*** Opening of DATA TO PROCESS ***
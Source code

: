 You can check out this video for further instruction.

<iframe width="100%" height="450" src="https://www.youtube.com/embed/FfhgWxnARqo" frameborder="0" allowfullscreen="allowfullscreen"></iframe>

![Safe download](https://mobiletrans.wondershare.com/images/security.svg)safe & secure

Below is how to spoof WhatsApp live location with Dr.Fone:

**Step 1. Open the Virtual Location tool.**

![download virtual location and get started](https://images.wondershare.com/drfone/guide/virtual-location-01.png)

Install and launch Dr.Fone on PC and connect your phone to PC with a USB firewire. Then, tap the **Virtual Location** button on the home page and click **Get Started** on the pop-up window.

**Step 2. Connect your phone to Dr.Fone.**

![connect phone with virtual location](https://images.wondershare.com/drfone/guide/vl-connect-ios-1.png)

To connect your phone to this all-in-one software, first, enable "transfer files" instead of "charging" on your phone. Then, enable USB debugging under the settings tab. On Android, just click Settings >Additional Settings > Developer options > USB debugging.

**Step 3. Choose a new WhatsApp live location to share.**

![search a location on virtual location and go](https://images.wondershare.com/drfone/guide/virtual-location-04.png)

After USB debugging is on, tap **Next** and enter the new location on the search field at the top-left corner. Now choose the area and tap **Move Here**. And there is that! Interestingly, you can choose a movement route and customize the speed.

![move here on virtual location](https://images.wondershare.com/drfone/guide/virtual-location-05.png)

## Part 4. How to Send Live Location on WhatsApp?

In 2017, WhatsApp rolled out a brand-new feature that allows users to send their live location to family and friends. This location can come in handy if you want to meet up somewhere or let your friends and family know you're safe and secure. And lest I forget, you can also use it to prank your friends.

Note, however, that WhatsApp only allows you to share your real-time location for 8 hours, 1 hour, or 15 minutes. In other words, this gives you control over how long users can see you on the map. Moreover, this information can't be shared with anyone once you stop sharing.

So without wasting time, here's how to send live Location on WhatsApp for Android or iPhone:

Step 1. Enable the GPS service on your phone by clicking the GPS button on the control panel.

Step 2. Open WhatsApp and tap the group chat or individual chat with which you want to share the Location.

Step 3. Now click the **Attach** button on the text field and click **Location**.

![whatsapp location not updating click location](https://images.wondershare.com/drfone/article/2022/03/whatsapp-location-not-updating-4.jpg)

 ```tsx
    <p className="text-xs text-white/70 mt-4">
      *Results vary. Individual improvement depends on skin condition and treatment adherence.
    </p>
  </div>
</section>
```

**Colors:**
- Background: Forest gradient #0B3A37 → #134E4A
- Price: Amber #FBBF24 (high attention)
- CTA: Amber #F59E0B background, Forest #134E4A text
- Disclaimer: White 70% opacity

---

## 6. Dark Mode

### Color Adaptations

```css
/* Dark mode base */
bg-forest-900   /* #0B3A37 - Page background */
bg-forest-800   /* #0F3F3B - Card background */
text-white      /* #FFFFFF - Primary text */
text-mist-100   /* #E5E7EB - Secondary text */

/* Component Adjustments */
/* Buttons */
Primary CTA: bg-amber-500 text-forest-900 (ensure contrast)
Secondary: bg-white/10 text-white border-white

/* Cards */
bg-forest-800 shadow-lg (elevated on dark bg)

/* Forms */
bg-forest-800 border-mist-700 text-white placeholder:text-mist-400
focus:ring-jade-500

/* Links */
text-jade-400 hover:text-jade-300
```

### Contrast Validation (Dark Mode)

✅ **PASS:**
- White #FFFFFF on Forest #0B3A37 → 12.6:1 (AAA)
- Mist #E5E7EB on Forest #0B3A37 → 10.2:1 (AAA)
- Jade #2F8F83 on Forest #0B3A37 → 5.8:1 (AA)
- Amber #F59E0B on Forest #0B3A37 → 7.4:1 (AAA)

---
*** Close of DATA TO PROCESS ***
▶ **EXERCISE PROMPT**
Return exactly, and only, the lines above starting at the line that contains "phone with virtual" and ending at the line that contains "a location on".

▶ **FINISHED TASK**
![connect phone with virtual location](https://images.wondershare.com/drfone/guide/vl-connect-ios-1.png)

To connect your phone to this all-in-one software, first, enable "transfer files" instead of "charging" on your phone. Then, enable USB debugging under the settings tab. On Android, just click Settings >Additional Settings > Developer options > USB debugging.

**Step 3. Choose a new WhatsApp live location to share.**

![search a location on virtual location and go](https://images.wondershare.com/drfone/guide/virtual-location-04.png)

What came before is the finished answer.